Monday 11 July 2011

Reasons for Leaving Moscow: #4

The cold, hard reality is that despite what seems like a constant tendency towards cynicism on my part, I'm actually far less of a misanthrope than my writing suggests.  In real life, I try not to find fault with every significant detail and my blog postings, for those of you who can't pick up on the tongue-in-cheek nature (I'm looking in your direction, Ross), are mainly intended to be a wry mix of observations for comedic purposes.




Unfortunately, my series of "Reasons for Leaving Moscow" must, after a few jokey asides, include a rather serious posting.  As if it weren't enough that the organisation I worked for had seen fit to bugger me over for a variety of things (lack of furniture, being placed in close proximity of the irreplaceable Asshat, being thrown out into the no-man's-land of Moscow despite having been told to the contrary), the school management, ineffective sodomites that they were, allowed the school children to run the school.


Perhaps you've been educated in the UK system and are aware that children these days "know their rights" and are not afraid to inform teachers of this on occasion.  This isn't quite the same as children figuratively running a school. 


Let me explain.
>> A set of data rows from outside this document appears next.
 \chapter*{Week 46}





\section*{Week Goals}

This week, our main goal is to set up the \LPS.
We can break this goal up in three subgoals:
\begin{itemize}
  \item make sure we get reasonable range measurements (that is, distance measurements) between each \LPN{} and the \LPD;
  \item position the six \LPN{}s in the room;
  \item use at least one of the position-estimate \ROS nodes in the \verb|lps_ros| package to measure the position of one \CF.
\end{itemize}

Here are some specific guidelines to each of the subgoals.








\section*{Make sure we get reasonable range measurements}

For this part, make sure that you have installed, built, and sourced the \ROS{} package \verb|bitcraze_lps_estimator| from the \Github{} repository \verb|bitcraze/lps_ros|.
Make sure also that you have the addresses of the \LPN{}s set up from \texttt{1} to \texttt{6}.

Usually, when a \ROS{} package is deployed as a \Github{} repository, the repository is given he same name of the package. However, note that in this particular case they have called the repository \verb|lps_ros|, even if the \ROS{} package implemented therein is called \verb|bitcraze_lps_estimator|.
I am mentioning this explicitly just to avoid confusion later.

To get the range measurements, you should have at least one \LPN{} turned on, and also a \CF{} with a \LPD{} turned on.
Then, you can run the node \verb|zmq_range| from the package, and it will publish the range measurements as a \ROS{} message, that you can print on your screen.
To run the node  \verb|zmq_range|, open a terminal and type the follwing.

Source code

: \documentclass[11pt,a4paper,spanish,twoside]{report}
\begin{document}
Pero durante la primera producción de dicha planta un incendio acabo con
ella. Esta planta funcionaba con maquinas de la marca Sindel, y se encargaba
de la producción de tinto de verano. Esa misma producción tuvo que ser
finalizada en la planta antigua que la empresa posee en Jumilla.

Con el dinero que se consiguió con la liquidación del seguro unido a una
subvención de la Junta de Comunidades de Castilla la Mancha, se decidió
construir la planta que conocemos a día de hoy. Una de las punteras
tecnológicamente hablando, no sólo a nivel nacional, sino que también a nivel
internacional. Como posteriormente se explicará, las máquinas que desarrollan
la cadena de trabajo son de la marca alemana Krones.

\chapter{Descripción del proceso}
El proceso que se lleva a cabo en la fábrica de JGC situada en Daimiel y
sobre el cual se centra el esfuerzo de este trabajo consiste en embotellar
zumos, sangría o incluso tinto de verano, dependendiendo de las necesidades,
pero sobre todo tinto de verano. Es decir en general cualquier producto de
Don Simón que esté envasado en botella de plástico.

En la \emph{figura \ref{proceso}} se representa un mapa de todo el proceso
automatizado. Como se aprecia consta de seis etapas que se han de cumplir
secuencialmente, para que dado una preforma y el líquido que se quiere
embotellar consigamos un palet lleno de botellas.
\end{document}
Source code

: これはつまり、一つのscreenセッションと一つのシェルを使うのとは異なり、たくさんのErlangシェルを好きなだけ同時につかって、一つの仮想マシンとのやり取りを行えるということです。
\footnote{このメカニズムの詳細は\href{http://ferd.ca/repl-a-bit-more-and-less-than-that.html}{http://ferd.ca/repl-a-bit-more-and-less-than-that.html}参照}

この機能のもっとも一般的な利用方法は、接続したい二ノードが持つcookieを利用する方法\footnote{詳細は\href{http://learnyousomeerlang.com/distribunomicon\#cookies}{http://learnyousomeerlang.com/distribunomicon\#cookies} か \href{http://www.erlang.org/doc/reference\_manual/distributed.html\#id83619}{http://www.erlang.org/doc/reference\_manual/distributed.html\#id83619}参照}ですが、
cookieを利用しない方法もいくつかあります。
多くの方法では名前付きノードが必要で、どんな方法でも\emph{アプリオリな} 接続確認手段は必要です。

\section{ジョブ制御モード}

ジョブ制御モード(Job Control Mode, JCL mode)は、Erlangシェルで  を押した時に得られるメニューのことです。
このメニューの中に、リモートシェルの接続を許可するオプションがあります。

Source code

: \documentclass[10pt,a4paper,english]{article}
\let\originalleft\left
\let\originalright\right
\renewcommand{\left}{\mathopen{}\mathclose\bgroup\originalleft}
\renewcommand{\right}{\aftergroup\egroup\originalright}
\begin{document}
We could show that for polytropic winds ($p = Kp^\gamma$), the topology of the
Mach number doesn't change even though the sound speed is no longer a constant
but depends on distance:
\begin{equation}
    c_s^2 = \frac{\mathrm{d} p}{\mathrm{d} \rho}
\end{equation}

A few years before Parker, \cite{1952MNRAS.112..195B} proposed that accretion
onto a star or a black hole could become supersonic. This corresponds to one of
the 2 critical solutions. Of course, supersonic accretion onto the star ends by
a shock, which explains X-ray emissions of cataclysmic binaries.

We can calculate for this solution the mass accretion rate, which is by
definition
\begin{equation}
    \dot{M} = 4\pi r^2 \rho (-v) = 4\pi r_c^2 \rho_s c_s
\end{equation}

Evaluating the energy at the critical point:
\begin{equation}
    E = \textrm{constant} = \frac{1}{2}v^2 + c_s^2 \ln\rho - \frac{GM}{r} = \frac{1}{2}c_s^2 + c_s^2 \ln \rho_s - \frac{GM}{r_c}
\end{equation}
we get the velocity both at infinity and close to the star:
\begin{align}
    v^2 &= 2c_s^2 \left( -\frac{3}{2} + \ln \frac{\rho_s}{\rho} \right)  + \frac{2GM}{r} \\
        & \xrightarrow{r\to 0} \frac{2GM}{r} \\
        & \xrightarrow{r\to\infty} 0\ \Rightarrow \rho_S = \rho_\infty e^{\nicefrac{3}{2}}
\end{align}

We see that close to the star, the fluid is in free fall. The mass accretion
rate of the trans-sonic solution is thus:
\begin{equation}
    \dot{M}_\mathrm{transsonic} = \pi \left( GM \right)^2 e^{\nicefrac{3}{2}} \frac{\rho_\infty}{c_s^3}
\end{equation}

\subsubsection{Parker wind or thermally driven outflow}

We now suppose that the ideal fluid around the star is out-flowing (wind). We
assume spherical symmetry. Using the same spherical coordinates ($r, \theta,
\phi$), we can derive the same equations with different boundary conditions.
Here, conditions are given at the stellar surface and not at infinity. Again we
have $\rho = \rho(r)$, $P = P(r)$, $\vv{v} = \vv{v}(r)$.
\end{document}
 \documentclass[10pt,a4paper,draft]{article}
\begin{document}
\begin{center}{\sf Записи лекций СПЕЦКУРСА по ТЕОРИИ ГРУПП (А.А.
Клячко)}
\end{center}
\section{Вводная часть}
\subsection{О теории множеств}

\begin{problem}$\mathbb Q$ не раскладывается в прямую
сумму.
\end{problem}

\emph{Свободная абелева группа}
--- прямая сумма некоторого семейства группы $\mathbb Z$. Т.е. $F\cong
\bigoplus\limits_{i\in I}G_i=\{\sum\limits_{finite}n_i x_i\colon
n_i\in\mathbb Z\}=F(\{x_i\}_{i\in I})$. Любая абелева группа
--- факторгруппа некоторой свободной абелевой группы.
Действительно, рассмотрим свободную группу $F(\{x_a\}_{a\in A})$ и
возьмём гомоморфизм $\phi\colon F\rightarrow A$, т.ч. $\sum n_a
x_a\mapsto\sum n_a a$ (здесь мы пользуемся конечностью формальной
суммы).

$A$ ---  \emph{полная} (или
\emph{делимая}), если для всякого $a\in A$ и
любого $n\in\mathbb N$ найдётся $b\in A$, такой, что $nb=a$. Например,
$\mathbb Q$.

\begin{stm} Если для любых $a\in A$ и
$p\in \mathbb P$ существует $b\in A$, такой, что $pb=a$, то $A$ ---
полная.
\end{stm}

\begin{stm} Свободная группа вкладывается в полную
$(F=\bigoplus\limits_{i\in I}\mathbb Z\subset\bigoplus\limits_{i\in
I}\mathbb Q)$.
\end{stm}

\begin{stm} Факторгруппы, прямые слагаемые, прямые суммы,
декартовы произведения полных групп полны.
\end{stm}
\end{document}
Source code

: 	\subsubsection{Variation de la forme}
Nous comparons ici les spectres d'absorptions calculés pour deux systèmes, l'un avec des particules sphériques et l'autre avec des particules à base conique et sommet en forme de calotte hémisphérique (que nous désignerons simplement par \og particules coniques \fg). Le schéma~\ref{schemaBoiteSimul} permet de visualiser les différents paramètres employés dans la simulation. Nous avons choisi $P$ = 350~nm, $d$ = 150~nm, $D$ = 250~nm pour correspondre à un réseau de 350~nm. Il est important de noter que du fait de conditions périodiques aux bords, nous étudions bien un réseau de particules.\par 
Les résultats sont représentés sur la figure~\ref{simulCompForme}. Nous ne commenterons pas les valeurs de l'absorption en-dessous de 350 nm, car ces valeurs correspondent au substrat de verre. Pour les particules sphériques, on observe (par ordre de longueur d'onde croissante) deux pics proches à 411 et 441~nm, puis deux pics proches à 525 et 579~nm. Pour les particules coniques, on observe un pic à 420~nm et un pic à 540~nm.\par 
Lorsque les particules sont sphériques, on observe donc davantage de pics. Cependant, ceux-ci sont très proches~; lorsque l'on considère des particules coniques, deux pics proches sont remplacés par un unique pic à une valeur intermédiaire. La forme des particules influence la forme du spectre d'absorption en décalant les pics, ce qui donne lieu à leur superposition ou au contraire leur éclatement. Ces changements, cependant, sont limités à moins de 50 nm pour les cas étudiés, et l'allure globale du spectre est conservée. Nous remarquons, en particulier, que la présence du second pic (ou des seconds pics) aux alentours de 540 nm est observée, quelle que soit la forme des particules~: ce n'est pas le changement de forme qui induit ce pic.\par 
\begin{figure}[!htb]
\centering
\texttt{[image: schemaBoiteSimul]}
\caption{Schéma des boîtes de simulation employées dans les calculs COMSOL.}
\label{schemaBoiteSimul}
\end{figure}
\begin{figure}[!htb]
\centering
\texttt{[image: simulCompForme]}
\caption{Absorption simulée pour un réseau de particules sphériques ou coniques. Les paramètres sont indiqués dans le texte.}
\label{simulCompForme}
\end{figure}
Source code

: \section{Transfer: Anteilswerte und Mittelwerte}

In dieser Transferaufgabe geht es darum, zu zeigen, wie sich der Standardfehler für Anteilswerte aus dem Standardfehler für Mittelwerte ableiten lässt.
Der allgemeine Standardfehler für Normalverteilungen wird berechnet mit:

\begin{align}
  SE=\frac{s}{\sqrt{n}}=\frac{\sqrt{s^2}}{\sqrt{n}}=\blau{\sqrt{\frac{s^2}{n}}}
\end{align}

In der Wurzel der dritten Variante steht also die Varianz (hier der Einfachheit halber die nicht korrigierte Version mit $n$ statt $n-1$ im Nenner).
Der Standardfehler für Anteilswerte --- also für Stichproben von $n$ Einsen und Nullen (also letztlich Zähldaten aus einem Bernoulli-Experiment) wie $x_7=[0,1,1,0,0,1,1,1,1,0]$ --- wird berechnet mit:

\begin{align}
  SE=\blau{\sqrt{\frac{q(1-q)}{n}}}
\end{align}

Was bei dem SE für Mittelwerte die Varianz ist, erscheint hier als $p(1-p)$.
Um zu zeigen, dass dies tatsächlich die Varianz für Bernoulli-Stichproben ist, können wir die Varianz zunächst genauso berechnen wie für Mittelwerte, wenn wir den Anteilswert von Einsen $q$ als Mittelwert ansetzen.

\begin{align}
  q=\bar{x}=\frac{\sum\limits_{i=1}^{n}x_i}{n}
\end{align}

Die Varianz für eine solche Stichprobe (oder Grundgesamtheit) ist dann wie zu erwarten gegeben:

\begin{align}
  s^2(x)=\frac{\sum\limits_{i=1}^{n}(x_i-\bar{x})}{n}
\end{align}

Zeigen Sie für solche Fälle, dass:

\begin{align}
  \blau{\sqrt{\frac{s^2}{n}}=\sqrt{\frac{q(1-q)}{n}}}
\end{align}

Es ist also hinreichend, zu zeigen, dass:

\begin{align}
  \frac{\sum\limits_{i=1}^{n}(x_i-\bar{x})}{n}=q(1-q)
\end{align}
I was implicated in a rather ugly rumour by a shite-stain of a boy and the management did absolutely nothing to rectify this.  The boy in question, a Turkish runt-bastard of around 15 years old, treated the mainly female staff with a disdain that I haven't seen in the most sexist of British men. 


Cultural sensitivity be damned: I was working in an international school that was attempting to promote equality and when he saw fit to inappropriately touch another member of staff in my presence, I made sure that he didn't get away without feeling my wrath.  


Oh, how naive we can be in our experiences of the world.


Cunt-bags proceeded to spread a malicious rumour about yours truly, which resulted in my being approached by management.  As ugly a situation as it was, I understand that things like this will always occur in school settings; it is how the school manages these incidents that truly matter.  I, of course, was innocent and the school was willing to take that at face value, though I was still required to teach the cretinous, smirking little shit for the remainder of the year.  The fact that he was related somehow to the director of the school had no bearings on the outcome, of course.


And lest I forget, he was priming a young girl (10) from the primary school by sending her various lewd text messages.  And he would also repeatedly hack other students' Facebook accounts and hold them to ransom.


Still, time heals all wounds and I was fortunate, in some ways, as I walked away from this situation with my employment still in tact.  The same could not be said of a female member of staff who was targeted by a couple of the older teenage girls after being disciplined by the teacher in question.  The girls took it upon themselves to start a hateful campaign towards the teacher, which was resultant in her being an emotional wreck for almost three weeks.  When she finally broke down in front of the two offenders, they had to ask her why she was crying; remember, these are two girls who had set about her like a pack of dogs, turning pupils against the poor teacher, and they didn't understand the upset they had caused.  Eventually, they retracted their statements after the teacher explained how she felt about the situation.  This, however, had very little effect in the long run, as the teacher was informed at the end of the semester that she could no longer work for the school.  While a glut of reference letters from various members of management and other staff was forthcoming, a clear explanation why her contract was being terminated was not.    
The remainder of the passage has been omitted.